Programming and computer science is growing rapidly but there’s no guarantee you’ll get a job if you’re not prepared. Naturally you need to learn the material, but you also need to be prepared for the interview questions thrown at you when applying for a programming job.
I think Coding Interview Questions will prove valuable solely to programmers who need to study the fundamentals first. This could include Jr. database engineers, DevOps guys, backend developers or anyone related to the programming side like data analysts.
This book covers a lot of mathematical concepts along with programming subjects like tree structures and basic algorithms. Nothing is too detailed so it’s perfect for the absolute beginner applying for a junior position. It will not help experienced developers but it can be a powerful asset when just getting started.
In total the book pushes past 500 pages with over 20 different chapters.
Each chapter focuses on a different aspect of programming from tree structures to computer networking and algorithms. Everything is covered in detail but the topics are very basic.
This book is clearly meant for a complete beginner or someone fairly inexperienced with programming. These questions aren’t really softball questions, but they’re not complex either.
Each chapter covers a certain subject and includes a handful of different questions with potential answers. The author’s answers are correct and certainly not faulty, although I would’ve expected the organization to be a lot better for an interviewing prep book.
You can tell which subjects are covered just by the table of contents. If these topics look too simple then I’d recommend a different book. And if you need a huge list of potential programming questions check out this GitHub repo full of examples.
The chapters break down as follows:
Each of these chapters has sections covering different questions you might face about each topic. If some of these topics look confusing to you then I would absolutely recommend this book as a study guide.
The author actually suggests that Data Structures and Algorithms Made Easy would be a comparable study book.
If you’re anywhere past that level of logic then definitely pass on this book and instead opt for Cracking the Coding Interview.
I think the best thing about this book is the clarity of direction for whoever needs it. Some people don’t want to be expert programmers and that’s totally fine. In this scenario Coding Interview Questions will be a valuable asset.
The content is approachable from a beginner’s perspective because it’s not overwhelming at all. You should have no trouble keeping up with the content regardless of your current background in computer science.

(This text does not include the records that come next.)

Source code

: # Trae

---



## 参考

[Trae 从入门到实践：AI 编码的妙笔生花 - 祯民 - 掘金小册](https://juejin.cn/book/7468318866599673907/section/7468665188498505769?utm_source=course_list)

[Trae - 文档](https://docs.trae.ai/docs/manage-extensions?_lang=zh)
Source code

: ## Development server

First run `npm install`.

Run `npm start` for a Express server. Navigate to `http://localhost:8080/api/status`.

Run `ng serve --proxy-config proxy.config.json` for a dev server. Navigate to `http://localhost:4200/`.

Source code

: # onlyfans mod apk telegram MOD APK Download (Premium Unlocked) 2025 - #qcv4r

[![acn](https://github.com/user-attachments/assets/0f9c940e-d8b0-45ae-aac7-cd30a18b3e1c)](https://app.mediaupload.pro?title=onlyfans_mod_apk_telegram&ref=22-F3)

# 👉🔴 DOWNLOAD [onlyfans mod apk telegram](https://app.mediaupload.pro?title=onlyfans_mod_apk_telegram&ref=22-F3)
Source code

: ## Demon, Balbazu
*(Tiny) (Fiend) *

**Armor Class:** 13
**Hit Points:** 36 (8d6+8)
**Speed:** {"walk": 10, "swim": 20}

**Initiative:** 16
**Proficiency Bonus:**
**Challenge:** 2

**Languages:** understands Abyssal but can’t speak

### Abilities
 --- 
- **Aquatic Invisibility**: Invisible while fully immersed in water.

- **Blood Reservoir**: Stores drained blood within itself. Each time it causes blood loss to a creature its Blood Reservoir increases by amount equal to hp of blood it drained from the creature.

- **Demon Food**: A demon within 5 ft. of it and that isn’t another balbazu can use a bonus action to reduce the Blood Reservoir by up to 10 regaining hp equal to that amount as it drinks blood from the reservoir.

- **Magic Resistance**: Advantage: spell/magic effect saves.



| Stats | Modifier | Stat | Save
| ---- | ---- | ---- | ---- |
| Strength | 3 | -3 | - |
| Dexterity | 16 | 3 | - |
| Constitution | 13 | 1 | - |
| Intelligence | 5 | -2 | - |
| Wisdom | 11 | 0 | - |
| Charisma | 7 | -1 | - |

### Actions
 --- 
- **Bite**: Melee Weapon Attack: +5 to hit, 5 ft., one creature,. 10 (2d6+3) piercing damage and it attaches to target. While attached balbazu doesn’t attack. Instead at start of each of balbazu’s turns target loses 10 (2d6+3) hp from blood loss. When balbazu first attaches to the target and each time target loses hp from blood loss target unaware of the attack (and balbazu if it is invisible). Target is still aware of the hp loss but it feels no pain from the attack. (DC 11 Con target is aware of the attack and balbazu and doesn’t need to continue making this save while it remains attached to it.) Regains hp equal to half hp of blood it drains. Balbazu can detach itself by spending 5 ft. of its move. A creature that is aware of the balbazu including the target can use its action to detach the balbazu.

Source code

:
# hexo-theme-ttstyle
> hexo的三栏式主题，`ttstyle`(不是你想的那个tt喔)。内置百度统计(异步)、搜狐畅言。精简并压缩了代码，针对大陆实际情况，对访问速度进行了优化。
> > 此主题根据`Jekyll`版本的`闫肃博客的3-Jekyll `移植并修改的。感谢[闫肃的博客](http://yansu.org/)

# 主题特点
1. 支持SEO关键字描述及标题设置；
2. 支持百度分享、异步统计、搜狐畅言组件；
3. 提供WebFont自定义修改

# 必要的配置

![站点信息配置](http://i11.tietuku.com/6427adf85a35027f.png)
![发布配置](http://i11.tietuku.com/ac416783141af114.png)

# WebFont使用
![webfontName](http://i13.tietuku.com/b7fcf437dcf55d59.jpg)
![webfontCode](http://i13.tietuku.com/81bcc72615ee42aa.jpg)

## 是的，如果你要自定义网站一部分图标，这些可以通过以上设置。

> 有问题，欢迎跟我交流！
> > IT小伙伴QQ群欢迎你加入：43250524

However the book’s positive trait is also a downside. The simplicity is definitely too simple for anyone with an inclination towards intermediate-to-advanced programing.
Also there are many typos which I’m typically willing to overlook. One or two, maybe even 3-4 typos are acceptable as long as the content is good. But there are so many typos even in the code that I have a tough time recommending this for a study book.
I think the organization also leaves a lot to be desired and this will be a tough book to reference again in the future. The chapters are outlined clearly but the internal contents are jumbled up too much. The writing style also seems to jump around to the point where I sometimes get lost trying to understand what the author is saying.
The writing is for the most part correct and understandable(barring typos). But I think the author had a tough time organizing his thoughts in a way that would make sense to readers.
However I can’t say it’s really that bad. The questions and solutions in this book are correct. They will help you practice for a basic programming interview and they will build your confidence before your first interview.
Absolute beginners who don’t have a job in the field will get something from this book. It’ll at least act as a study aide to make you think about the right questions and put you on the right path for data structures and basic algorithms.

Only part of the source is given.